During the summer of 2016, I decided I wanted to apply to become a teen volunteer at Texas Children’s Hospital. About five years ago, my sister volunteered as a teen during the summer program and loved it. We like most of the same things, so that was when I knew it was something I wanted to do. At the end of school last year, I remembered and put it in my calendar. I checked weekly for updates until the sign-up came out. Applying was almost a scary process. There were only 25 spots open just to get into the meeting and it did not guarantee you a spot. Luckily, I watched it closely all day and was one of the first ones signed up. The meeting was informational; it taught you the ins and outs of the hospital and what to do in emergency situations. We also selected a few placements that we thought would interest us. After that, we waited about a week to see if we were officially selected to be part of the program.
My favorite part about being a teen volunteer is getting to make a child’s day better just by doing little things. The satisfaction of making someone who is sick feel better is an indescribable feeling. I do the fun cart, which brings a variety of small toys for kids to pick from and keep. There have been times where it was obvious it was not a great day for the patient or they were not feeling well, and when we would show up their eyes would get big and they were very eager to see what was on the cart that day.
From being a teen volunteer, I have learned to be thankful for the things you have, that you are healthy, and when you are healthy to give back. Giving back is the most important thing because when a child or anyone is sick and are not having the greatest day, trying to make them feel better is a great feeling. I personally believe volunteering at the hospital has made me a better person. I am more aware of things and have learned to be more compassionate towards others. It has also helped me to be less shy and more open. With the job that I do, I go door to door and talk to kids, and/or family members, asking them if they would like anything and then help them pick something out. I have also learned to be a role model for others. Once people see the impact you have made on someone else’s life, they might feel that it is something they would want to do.
The most difficult part about being a teen volunteer is seeing sick children who are sad and just do not want to be there.

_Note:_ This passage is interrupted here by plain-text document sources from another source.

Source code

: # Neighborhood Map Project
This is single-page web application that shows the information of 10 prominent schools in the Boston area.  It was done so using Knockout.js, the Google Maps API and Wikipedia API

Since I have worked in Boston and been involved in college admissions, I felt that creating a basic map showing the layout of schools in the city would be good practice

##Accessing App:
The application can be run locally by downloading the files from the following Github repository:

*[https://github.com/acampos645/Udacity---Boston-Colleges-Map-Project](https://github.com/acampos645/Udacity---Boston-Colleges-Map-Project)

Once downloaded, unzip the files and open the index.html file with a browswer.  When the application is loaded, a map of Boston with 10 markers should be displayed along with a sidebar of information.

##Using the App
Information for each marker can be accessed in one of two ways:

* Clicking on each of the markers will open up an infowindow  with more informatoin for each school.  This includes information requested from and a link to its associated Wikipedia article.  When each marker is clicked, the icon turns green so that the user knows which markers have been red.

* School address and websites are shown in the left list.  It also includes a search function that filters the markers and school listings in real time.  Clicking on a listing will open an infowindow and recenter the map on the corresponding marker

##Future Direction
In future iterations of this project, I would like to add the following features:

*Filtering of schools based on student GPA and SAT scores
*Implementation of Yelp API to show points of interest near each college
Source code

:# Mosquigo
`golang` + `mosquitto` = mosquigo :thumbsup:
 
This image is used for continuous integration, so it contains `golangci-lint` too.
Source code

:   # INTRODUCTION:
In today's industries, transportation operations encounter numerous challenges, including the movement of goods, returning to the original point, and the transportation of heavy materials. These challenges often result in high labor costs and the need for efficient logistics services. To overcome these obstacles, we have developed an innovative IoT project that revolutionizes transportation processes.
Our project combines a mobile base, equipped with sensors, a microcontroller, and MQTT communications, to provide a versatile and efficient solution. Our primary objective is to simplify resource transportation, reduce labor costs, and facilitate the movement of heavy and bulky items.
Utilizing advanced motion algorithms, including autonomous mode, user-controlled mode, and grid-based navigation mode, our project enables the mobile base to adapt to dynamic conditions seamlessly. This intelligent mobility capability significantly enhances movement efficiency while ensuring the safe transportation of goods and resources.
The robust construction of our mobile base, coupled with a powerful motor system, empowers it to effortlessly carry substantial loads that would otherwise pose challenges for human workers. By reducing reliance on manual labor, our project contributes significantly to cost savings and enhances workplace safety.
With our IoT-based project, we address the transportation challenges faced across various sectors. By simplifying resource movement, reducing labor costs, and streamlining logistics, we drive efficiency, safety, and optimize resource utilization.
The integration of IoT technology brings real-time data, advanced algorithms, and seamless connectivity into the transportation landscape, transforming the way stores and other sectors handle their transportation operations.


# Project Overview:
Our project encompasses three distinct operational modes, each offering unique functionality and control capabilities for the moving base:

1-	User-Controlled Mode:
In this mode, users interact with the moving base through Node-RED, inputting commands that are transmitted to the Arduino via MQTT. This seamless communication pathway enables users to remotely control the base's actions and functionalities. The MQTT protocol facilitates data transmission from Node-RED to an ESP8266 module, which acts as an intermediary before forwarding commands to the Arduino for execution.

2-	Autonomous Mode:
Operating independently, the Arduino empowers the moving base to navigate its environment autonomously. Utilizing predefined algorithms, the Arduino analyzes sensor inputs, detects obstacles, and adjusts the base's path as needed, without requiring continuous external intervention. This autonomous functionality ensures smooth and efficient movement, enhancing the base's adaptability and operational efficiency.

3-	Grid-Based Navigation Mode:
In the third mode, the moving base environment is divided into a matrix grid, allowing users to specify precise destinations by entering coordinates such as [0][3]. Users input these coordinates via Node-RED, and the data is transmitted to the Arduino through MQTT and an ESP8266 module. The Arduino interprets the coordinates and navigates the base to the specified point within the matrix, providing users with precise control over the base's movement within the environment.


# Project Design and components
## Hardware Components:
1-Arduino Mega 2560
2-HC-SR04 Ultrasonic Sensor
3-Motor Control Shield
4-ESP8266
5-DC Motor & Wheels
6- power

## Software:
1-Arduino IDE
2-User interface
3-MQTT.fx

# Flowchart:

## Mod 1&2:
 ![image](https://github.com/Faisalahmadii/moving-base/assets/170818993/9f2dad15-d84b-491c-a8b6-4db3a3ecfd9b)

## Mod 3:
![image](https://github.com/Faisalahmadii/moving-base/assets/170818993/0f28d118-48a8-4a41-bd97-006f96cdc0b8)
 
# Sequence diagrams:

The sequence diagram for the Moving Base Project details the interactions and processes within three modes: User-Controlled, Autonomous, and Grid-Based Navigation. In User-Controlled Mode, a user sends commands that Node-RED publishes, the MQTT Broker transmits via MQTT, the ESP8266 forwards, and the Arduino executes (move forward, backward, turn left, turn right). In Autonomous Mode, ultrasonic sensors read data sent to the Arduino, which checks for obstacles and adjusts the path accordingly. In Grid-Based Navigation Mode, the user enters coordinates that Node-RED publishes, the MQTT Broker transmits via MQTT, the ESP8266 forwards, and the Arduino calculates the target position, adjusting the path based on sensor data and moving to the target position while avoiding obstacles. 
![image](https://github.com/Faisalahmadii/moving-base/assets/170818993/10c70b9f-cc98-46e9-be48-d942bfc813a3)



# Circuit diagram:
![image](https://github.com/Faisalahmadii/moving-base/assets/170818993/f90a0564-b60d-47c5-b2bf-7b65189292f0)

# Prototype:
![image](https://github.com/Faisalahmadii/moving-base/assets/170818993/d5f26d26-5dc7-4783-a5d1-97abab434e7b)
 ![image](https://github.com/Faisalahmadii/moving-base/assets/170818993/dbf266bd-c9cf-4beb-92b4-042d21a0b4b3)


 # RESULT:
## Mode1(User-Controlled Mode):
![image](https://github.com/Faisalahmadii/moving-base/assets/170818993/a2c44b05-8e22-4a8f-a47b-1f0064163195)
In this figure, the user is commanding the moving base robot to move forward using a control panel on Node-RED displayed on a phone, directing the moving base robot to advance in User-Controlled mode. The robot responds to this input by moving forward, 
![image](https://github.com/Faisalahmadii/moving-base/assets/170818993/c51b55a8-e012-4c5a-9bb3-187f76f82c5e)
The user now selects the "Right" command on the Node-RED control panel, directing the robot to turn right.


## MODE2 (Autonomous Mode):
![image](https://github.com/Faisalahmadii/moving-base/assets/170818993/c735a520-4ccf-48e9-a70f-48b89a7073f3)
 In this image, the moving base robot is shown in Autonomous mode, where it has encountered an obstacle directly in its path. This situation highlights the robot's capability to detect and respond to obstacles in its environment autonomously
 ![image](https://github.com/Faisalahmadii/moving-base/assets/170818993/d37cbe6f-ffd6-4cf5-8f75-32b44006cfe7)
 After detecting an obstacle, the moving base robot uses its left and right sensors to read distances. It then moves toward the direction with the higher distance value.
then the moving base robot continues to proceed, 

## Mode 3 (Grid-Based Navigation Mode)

I remember my first day I spent the whole ride home in tears thinking to myself no one should have to go through this, let alone a small helpless child who just wants to be at home and at school with friends. Another difficult thing to see is the same family multiple times. Being in the hospital does not only put stress on the children, but also the families. Some parents have to work during the day, so when I see someone who is alone in their room it makes me upset because I know if I were in their position I would need my parents there for comfort and support.
I am so thankful for this eye-opening experience these past few months. I intend to continue this program throughout the rest of my time in high school, and hope after college that I can continue volunteering as well.